> DATA SUPPLIED
+++

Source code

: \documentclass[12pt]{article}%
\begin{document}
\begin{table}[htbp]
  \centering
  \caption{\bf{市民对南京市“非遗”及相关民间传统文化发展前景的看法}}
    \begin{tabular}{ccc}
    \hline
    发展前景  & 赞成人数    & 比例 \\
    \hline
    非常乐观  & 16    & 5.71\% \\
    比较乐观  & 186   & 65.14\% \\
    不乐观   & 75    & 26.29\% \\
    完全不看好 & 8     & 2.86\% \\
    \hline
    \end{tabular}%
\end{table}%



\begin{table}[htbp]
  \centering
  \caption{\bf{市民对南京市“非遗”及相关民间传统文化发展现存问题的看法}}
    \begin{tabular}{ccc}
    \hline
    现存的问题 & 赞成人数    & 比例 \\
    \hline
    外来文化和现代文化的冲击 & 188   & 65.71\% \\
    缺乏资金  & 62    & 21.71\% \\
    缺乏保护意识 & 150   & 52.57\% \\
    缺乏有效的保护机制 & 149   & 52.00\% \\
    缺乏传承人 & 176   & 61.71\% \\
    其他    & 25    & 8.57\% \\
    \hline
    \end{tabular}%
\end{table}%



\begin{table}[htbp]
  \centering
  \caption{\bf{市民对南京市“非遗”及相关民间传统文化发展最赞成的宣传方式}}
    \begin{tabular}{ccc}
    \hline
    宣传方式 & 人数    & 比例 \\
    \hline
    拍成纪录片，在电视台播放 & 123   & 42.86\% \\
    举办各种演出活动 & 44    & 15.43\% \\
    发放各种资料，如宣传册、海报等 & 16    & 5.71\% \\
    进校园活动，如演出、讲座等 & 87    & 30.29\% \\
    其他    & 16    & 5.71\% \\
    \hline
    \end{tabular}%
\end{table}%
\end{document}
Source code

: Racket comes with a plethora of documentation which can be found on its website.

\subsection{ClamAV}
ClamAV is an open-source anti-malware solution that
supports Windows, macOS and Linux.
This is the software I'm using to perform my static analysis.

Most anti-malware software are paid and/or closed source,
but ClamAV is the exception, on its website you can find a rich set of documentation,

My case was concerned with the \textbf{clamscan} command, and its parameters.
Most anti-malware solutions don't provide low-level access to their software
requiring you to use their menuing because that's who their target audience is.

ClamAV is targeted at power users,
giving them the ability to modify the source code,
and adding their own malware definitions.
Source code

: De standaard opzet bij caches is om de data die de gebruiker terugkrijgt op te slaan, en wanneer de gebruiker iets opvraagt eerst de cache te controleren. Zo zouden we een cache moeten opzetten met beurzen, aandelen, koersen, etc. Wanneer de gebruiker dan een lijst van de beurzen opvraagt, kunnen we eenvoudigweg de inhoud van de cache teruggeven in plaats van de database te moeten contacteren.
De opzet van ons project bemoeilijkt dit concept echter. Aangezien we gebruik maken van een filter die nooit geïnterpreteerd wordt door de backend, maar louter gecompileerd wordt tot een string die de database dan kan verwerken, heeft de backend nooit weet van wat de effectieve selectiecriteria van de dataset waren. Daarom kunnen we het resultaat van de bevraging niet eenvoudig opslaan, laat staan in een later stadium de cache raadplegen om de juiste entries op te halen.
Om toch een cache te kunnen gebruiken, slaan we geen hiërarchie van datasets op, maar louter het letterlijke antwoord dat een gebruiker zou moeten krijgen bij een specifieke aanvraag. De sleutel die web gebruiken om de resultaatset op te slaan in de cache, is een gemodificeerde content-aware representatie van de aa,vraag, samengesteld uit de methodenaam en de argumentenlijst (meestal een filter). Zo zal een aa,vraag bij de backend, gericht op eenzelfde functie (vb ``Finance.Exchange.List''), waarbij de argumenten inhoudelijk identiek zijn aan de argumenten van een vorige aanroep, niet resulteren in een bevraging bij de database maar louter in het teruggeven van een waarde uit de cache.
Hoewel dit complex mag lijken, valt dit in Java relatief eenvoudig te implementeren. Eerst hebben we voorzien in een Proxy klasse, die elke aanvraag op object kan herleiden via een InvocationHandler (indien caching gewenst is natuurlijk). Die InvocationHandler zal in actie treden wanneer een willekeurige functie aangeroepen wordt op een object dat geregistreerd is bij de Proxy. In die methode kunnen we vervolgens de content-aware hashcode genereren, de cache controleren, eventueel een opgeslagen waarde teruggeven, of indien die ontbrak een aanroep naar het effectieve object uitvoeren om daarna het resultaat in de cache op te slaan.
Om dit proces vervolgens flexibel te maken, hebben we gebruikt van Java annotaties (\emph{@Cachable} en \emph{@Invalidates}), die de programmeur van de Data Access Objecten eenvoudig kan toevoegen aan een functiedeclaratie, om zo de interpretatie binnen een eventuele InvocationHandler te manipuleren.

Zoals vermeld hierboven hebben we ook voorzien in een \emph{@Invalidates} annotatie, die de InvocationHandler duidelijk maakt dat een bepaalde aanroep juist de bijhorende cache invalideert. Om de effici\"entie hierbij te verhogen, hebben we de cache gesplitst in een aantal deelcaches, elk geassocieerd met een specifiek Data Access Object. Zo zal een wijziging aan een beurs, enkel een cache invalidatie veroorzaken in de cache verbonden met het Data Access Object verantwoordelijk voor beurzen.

+++

All lines in the records that contain "ClamAV" are to be copied and returned.

\subsection{ClamAV}
ClamAV is an open-source anti-malware solution that
but ClamAV is the exception, on its website you can find a rich set of documentation,
ClamAV is targeted at power users,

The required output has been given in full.